Наполеон повел конные атаки. Кирасиры и уланы понеслись тучей на корпус Остер мана-Толстого, однако были встречены таким жестоким огнем, что искали спасения в бегстве. Табуны лошадей без всадников, разметав гривы, с громким ржанием бегали посреди мертвых и раненых. Необходимы были последние усилия с русской стороны.
Барклай-де-Толли послал за кавалергардским и конногвардейским полками – из всей русской кавалерии они одни еще не вводились в дело. Услышав приказание идти вперед, отборные латники огласили воздух радостными восклицаниями. Пока они подвигались, неприятельская конница, предводимая генералом Коленкуром, врубилась в пехоту 24-й дивизии, прикрывавшую Курганную высоту, а пехотные колонны Богарне подошли под самый курган. К этому времени Ермолов получил сильную контузию; его сменил генерал-лейтенант Лихачев.
После жестокой рукопашной, не давшей никому преимущества, саксонская конница Талемана ворвалась на Курганный редут с тыла. За саксонцами мчался весь корпус Коленкура. Груды тел лежали внутри окопа и возле него, почти все храбрые его защитники пали. Одним из последних выстрелов, пущенных с русской батареи, был убит сам Коленкур, брат наполеоновского дипломата. Покорение Курганной батареи было последним усилием истощенных французских войск.
На левом крыле все усилия неприятеля, действия его артиллерии и многочисленные атаки конницы не могли сбить Дохтурова с занятой им позиции. Солдаты раз за разом отражали атаки, а Дохтуров, сидя на барабане, посреди войск, подавал им пример хладнокровия.
До наступления мрака по всему полю ревела канонада. Изнурение обеих армий положило предел военным действиям. Глубокая темнота летнего вечера опустилась на гробовую равнину. Ночью Наполеон приказал отступить с Багратионовых флешей и батареи Раевского, на которых оставил убитыми и ранеными свыше пятидесяти тысяч солдат и офицеров; в «Великой армии» выбыло из строя сорок семь генералов.
Бонапарт, впервые за свою полководческую деятельность проигравший генеральную битву, признал это, заявив: «Русские стяжали право быть непобедимыми... из пятидесяти сражений, мною данных, в битве под Москвой выказано наиболее доблести и одержан наименьший успех».

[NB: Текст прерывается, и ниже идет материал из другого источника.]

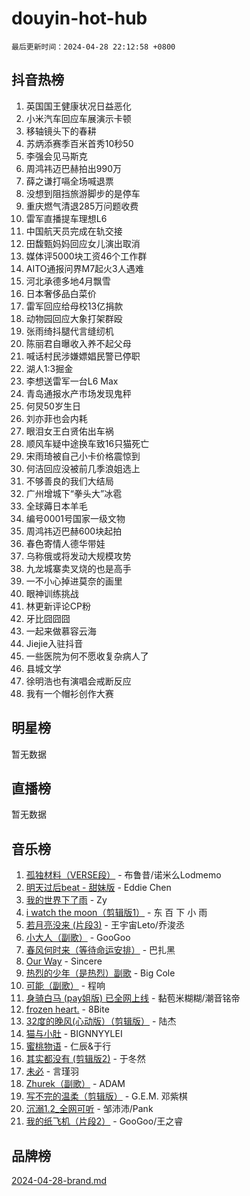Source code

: # douyin-hot-hub

`最后更新时间：2024-04-28 22:12:58 +0800`

## 抖音热榜

1. 英国国王健康状况日益恶化
1. 小米汽车回应车展演示卡顿
1. 移轴镜头下的春耕
1. 苏炳添赛季百米首秀10秒50
1. 李强会见马斯克
1. 周鸿祎迈巴赫拍出990万
1. 薛之谦打嗝全场喊退票
1. 没想到阻挡旅游脚步的是停车
1. 重庆燃气清退285万问题收费
1. 雷军直播提车理想L6
1. 中国航天员完成在轨交接
1. 田馥甄妈妈回应女儿演出取消
1. 媒体评5000块工资46个工作群
1. AITO通报问界M7起火3人遇难
1. 河北承德多地4月飘雪
1. 日本奢侈品白菜价
1. 雷军回应给母校13亿捐款
1. 动物园回应大象打架群殴
1. 张雨绮抖腿代言缝纫机
1. 陈丽君自曝收入养不起父母
1. 喊话村民涉嫌嫖娼民警已停职
1. 湖人1:3掘金
1. 李想送雷军一台L6 Max
1. 青岛通报水产市场发现鬼秤
1. 何炅50岁生日
1. 刘亦菲也会内耗
1. 眼泪女王白贤佑出车祸
1. 顺风车疑中途换车致16只猫死亡
1. 宋雨琦被自己小卡价格震惊到
1. 何洁回应没被前几季浪姐选上
1. 不够善良的我们大结局
1. 广州增城下“拳头大”冰雹
1. 全球薅日本羊毛
1. 编号0001号国家一级文物
1. 周鸿祎迈巴赫600块起拍
1. 春色寄情人德华带娃
1. 乌称俄或将发动大规模攻势
1. 九龙城寨卖叉烧的也是高手
1. 一不小心掉进莫奈的画里
1. 眼神训练挑战
1. 林更新评论CP粉
1. 牙比囧囧囧
1. 一起来做慕容云海
1. Jiejie入驻抖音
1. 一些医院为何不愿收复杂病人了
1. 县城文学
1. 徐明浩也有演唱会戒断反应
1. 我有一个帽衫创作大赛

## 明星榜

暂无数据

## 直播榜

暂无数据

## 音乐榜

1. [孤独材料（VERSE段）](https://sf5-hl-cdn-tos.douyinstatic.com/obj/tos-cn-ve-2774/ocX7glDNHYlwFeYrGQfBZoThtvPWy8tCCEBGKQ) - 布鲁昔/诺米么Lodmemo
1. [明天过后beat - 甜妹版](https://sf5-hl-cdn-tos.douyinstatic.com/obj/tos-cn-ve-2774/osMLYeeoMm04CZyaI91XUDF8OzLRLgePKALGHI) - Eddie Chen
1. [我的世界下了雨](https://sf5-hl-cdn-tos.douyinstatic.com/obj/tos-cn-ve-2774/o85sBiwXIByH9bWIMAEEOoiQ1o1m9Afn15BspE) - Zy
1. [i watch the moon（剪辑版1）](https://sf5-hl-cdn-tos.douyinstatic.com/obj/tos-cn-ve-2774/o0I9mSChzHZANMJIEBfkCQzzg6N5WAcVtqft9P) - 东 百 下 小 雨
1. [若月亮没来 (片段3)](https://sf3-cdn-tos.douyinstatic.com/obj/tos-cn-ve-2774/okfyEUsGW1B1ovJi5JiN9IjvAT2lMwA054GoEB) - 王宇宙Leto/乔浚丞
1. [小大人（副歌）](https://sf5-hl-cdn-tos.douyinstatic.com/obj/tos-cn-ve-2774/oIhaDwehWhLFsVIG7QIICLLazDNGJAGg5geeb4) - GooGoo
1. [春风何时来（等待命运安排）](https://sf5-hl-cdn-tos.douyinstatic.com/obj/tos-cn-ve-2774/oICBNbD3gelMfB4WgiD1KI2jQtXZE2FgHLwtsl) - 巴扎黑
1. [Our Way](https://sf3-cdn-tos.douyinstatic.com/obj/tos-cn-ve-2774/o8tPEkQgQNCe0DPeFwZzYrbqLlnzBBrYidWkEZ) - Sincere
1. [热烈的少年（是热烈）副歌](https://sf3-cdn-tos.douyinstatic.com/obj/tos-cn-ve-2774/owVNI0CLDAUMtSz6TEYvfFBFL4UDFFhLfgK8fa) - Big Cole
1. [可能（副歌）](https://sf5-hl-cdn-tos.douyinstatic.com/obj/tos-cn-ve-2774/cde1731888894259b333569393c2fb51) - 程响
1. [身骑白马 (pay姐版) 已全网上线](https://sf3-cdn-tos.douyinstatic.com/obj/tos-cn-ve-2774/oQLO5ZgLsFkaDhdIIveF2zUCgfweY0gWaH4AQG) - 黏苞米糊糊/潮音铭帝
1. [frozen heart.](https://sf6-cdn-tos.douyinstatic.com/obj/tos-cn-ve-2774/oIIWJfyjIACZA9zQMtnJ6hQQhFC4vhCupoRBsO) - 8Bite
1. [32度的晚风(心动版）（剪辑版）](https://sf5-hl-cdn-tos.douyinstatic.com/obj/tos-cn-ve-2774/owNyabsyWdzUulxhoJfK8IBXgp0UMQAHpvGh2B) - 陆杰
1. [猫与小肚](https://sf3-cdn-tos.douyinstatic.com/obj/tos-cn-ve-2774/osZeoClMECgK8DYl6VebABgbchEtPYQjZEnRtd) - BIGNNYYLEI
1. [蜜桃物语](https://sf5-hl-cdn-tos.douyinstatic.com/obj/tos-cn-ve-2774/oIhOSCZtIACtYU4XQkngiW9kCBfVD1Fz9IYeqL) - 仁辰&于行
1. [其实都没有 (剪辑版2)](https://sf5-hl-cdn-tos.douyinstatic.com/obj/tos-cn-ve-2774/oEBNQenHZtBhxYjGgUDQk0BCHTigQafgFlbQ7k) - 于冬然
1. [未必](https://sf5-hl-cdn-tos.douyinstatic.com/obj/tos-cn-ve-2774/ogntQMFnKQDZUgTCYuJgfLEtleYZZFxBQqhhFB) - 言瑾羽
1. [Zhurek（副歌）](https://sf5-hl-cdn-tos.douyinstatic.com/obj/tos-cn-ve-2774/ooQm8FBZQDlf0btEYgVpCcSCQfrdJGBEKZYBGS) - ADAM
1. [写不完的温柔（剪辑版）](https://sf5-hl-cdn-tos.douyinstatic.com/obj/tos-cn-ve-2774/oYBzzZQJ233GfwkemJJffAIWgeIYrjZfWhHTcG) - G.E.M. 邓紫棋
1. [沉溺1.2_全网可听](https://sf5-hl-cdn-tos.douyinstatic.com/obj/tos-cn-ve-2774/ok2QoiBqsWAX9McZmWiI9gAB0EzwD4Xj6yfmtH) - 邹沛沛/Pank
1. [我的纸飞机（片段2）](https://sf5-hl-cdn-tos.douyinstatic.com/obj/tos-cn-ve-2774/oM2ZrKcg2CD5AeRB2gkeXOFB1IxAGJdZPazYHf) - GooGoo/王之睿

## 品牌榜

[2024-04-28-brand.md](2024-04-28-brand.md)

28 августа Кутузов отдал приказ по армии, где, в частности, указывалось:
«Особенным удовольствием поставляю объявить мою совершенную благодарность всем вообще войскам, находившимся в последнем сражении, где новый опыт оказали они неограниченной любви своей к Отечеству и государю и храбрость, русским свойственную...
Ныне, нанеся ужаснейшее поражение врагу нашему, мы дадим ему с помощью Божьею конечный удар. Для сего войска наши идут навстречу свежим воинам, пылающим тем же рвением сразиться с неприятелем».
Семь дней шла русская армия от Бородина до Москвы.
Обгоняя отступающие войска, Кутузов в легкой коляске ехал с Кудашевым, рассуждая о последствиях кровопролитного Бородинского сражения.
Все в армии – от генерала до ополченца-ратника – желали новой схватки с Наполеоном. Когда утихли бои, Михаил Илларионович приказал объявить войскам, что назавтра он возобновляет сражение, но утром приказал отступать...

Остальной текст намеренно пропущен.